What you will do: Extract all of the entries and give them again, word for word.

Data under study:
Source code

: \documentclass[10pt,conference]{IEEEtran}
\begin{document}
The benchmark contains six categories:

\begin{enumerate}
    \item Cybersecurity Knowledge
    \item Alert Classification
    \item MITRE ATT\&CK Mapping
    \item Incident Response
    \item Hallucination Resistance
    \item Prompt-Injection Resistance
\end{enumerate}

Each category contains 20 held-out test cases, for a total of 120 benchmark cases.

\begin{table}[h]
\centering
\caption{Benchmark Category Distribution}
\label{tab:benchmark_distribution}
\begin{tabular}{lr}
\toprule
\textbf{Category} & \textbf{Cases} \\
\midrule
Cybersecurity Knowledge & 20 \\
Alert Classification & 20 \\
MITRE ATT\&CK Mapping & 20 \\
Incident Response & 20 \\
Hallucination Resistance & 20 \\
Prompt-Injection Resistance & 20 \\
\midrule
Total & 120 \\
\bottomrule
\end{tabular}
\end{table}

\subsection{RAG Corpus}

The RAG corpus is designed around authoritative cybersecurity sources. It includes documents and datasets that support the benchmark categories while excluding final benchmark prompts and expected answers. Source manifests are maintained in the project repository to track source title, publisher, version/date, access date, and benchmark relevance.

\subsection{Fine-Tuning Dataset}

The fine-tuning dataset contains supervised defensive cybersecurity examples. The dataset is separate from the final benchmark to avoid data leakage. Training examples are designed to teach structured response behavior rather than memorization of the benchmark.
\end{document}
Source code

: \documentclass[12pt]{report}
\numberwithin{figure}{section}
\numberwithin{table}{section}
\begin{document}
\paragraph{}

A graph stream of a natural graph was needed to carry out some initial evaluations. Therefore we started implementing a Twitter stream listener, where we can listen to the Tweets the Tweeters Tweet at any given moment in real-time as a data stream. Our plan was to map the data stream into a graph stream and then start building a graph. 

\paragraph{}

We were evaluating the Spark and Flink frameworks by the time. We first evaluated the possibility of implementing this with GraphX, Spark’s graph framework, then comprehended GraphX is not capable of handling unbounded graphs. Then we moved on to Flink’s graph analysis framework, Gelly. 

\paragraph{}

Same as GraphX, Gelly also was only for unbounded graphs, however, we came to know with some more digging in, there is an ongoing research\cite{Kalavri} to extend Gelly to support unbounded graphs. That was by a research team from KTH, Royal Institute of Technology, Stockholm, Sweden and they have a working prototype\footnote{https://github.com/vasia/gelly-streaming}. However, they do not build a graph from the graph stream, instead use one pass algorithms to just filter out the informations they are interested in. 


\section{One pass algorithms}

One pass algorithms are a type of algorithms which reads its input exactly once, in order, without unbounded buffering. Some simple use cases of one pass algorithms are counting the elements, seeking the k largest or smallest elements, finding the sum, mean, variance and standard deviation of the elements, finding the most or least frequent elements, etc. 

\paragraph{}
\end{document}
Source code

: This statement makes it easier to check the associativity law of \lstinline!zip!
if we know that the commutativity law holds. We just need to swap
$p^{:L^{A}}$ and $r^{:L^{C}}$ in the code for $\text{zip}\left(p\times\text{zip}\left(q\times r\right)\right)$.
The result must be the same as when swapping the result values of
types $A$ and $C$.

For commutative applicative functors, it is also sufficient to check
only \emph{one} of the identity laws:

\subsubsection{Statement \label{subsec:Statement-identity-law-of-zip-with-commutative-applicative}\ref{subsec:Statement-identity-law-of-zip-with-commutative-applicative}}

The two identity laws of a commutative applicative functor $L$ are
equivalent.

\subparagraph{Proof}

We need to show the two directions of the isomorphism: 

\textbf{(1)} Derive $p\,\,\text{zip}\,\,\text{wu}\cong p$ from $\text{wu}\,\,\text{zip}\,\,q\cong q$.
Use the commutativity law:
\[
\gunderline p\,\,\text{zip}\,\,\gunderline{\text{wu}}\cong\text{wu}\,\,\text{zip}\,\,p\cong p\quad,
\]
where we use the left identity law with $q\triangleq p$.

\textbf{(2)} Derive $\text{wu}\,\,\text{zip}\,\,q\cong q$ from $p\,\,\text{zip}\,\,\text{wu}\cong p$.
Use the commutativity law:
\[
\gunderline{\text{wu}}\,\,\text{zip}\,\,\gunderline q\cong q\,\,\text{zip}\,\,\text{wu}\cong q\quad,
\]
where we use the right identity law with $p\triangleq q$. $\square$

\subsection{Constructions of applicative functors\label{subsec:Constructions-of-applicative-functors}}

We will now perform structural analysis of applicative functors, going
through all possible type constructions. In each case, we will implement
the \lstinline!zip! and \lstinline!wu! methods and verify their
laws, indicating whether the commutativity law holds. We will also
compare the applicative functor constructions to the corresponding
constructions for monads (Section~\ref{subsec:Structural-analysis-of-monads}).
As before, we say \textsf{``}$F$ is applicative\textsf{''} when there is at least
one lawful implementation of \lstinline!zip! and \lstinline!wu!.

The answer:
Source code

: \documentclass[10pt,conference]{IEEEtran}
\begin{document}
The benchmark contains six categories:

\begin{enumerate}
    \item Cybersecurity Knowledge
    \item Alert Classification
    \item MITRE ATT\&CK Mapping
    \item Incident Response
    \item Hallucination Resistance
    \item Prompt-Injection Resistance
\end{enumerate}

Each category contains 20 held-out test cases, for a total of 120 benchmark cases.

\begin{table}[h]
\centering
\caption{Benchmark Category Distribution}
\label{tab:benchmark_distribution}
\begin{tabular}{lr}
\toprule
\textbf{Category} & \textbf{Cases} \\
\midrule
Cybersecurity Knowledge & 20 \\
Alert Classification & 20 \\
MITRE ATT\&CK Mapping & 20 \\
Incident Response & 20 \\
Hallucination Resistance & 20 \\
Prompt-Injection Resistance & 20 \\
\midrule
Total & 120 \\
\bottomrule
\end{tabular}
\end{table}

\subsection{RAG Corpus}

The RAG corpus is designed around authoritative cybersecurity sources. It includes documents and datasets that support the benchmark categories while excluding final benchmark prompts and expected answers. Source manifests are maintained in the project repository to track source title, publisher, version/date, access date, and benchmark relevance.

\subsection{Fine-Tuning Dataset}

The fine-tuning dataset contains supervised defensive cybersecurity examples. The dataset is separate from the final benchmark to avoid data leakage. Training examples are designed to teach structured response behavior rather than memorization of the benchmark.
\end{document}
Source code

: \documentclass[12pt]{report}
\numberwithin{figure}{section}
\numberwithin{table}{section}
\begin{document}
\paragraph{}

A graph stream of a natural graph was needed to carry out some initial evaluations. Therefore we started implementing a Twitter stream listener, where we can listen to the Tweets the Tweeters Tweet at any given moment in real-time as a data stream. Our plan was to map the data stream into a graph stream and then start building a graph. 

\paragraph{}

We were evaluating the Spark and Flink frameworks by the time. We first evaluated the possibility of implementing this with GraphX, Spark’s graph framework, then comprehended GraphX is not capable of handling unbounded graphs. Then we moved on to Flink’s graph analysis framework, Gelly. 

\paragraph{}

Same as GraphX, Gelly also was only for unbounded graphs, however, we came to know with some more digging in, there is an ongoing research\cite{Kalavri} to extend Gelly to support unbounded graphs. That was by a research team from KTH, Royal Institute of Technology, Stockholm, Sweden and they have a working prototype\footnote{https://github.com/vasia/gelly-streaming}. However, they do not build a graph from the graph stream, instead use one pass algorithms to just filter out the informations they are interested in. 


\section{One pass algorithms}

One pass algorithms are a type of algorithms which reads its input exactly once, in order, without unbounded buffering. Some simple use cases of one pass algorithms are counting the elements, seeking the k largest or smallest elements, finding the sum, mean, variance and standard deviation of the elements, finding the most or least frequent elements, etc. 

\paragraph{}
\end{document}
Source code

: This statement makes it easier to check the associativity law of \lstinline!zip!
if we know that the commutativity law holds. We just need to swap
$p^{:L^{A}}$ and $r^{:L^{C}}$ in the code for $\text{zip}\left(p\times\text{zip}\left(q\times r\right)\right)$.
The result must be the same as when swapping the result values of
types $A$ and $C$.

For commutative applicative functors, it is also sufficient to check
only \emph{one} of the identity laws:

\subsubsection{Statement \label{subsec:Statement-identity-law-of-zip-with-commutative-applicative}\ref{subsec:Statement-identity-law-of-zip-with-commutative-applicative}}

The two identity laws of a commutative applicative functor $L$ are
equivalent.

\subparagraph{Proof}

We need to show the two directions of the isomorphism: 

\textbf{(1)} Derive $p\,\,\text{zip}\,\,\text{wu}\cong p$ from $\text{wu}\,\,\text{zip}\,\,q\cong q$.
Use the commutativity law:
\[
\gunderline p\,\,\text{zip}\,\,\gunderline{\text{wu}}\cong\text{wu}\,\,\text{zip}\,\,p\cong p\quad,
\]
where we use the left identity law with $q\triangleq p$.

\textbf{(2)} Derive $\text{wu}\,\,\text{zip}\,\,q\cong q$ from $p\,\,\text{zip}\,\,\text{wu}\cong p$.
Use the commutativity law:
\[
\gunderline{\text{wu}}\,\,\text{zip}\,\,\gunderline q\cong q\,\,\text{zip}\,\,\text{wu}\cong q\quad,
\]
where we use the right identity law with $p\triangleq q$. $\square$

\subsection{Constructions of applicative functors\label{subsec:Constructions-of-applicative-functors}}

We will now perform structural analysis of applicative functors, going
through all possible type constructions. In each case, we will implement
the \lstinline!zip! and \lstinline!wu! methods and verify their
laws, indicating whether the commutativity law holds. We will also
compare the applicative functor constructions to the corresponding
constructions for monads (Section~\ref{subsec:Structural-analysis-of-monads}).
As before, we say \textsf{``}$F$ is applicative\textsf{''} when there is at least
one lawful implementation of \lstinline!zip! and \lstinline!wu!.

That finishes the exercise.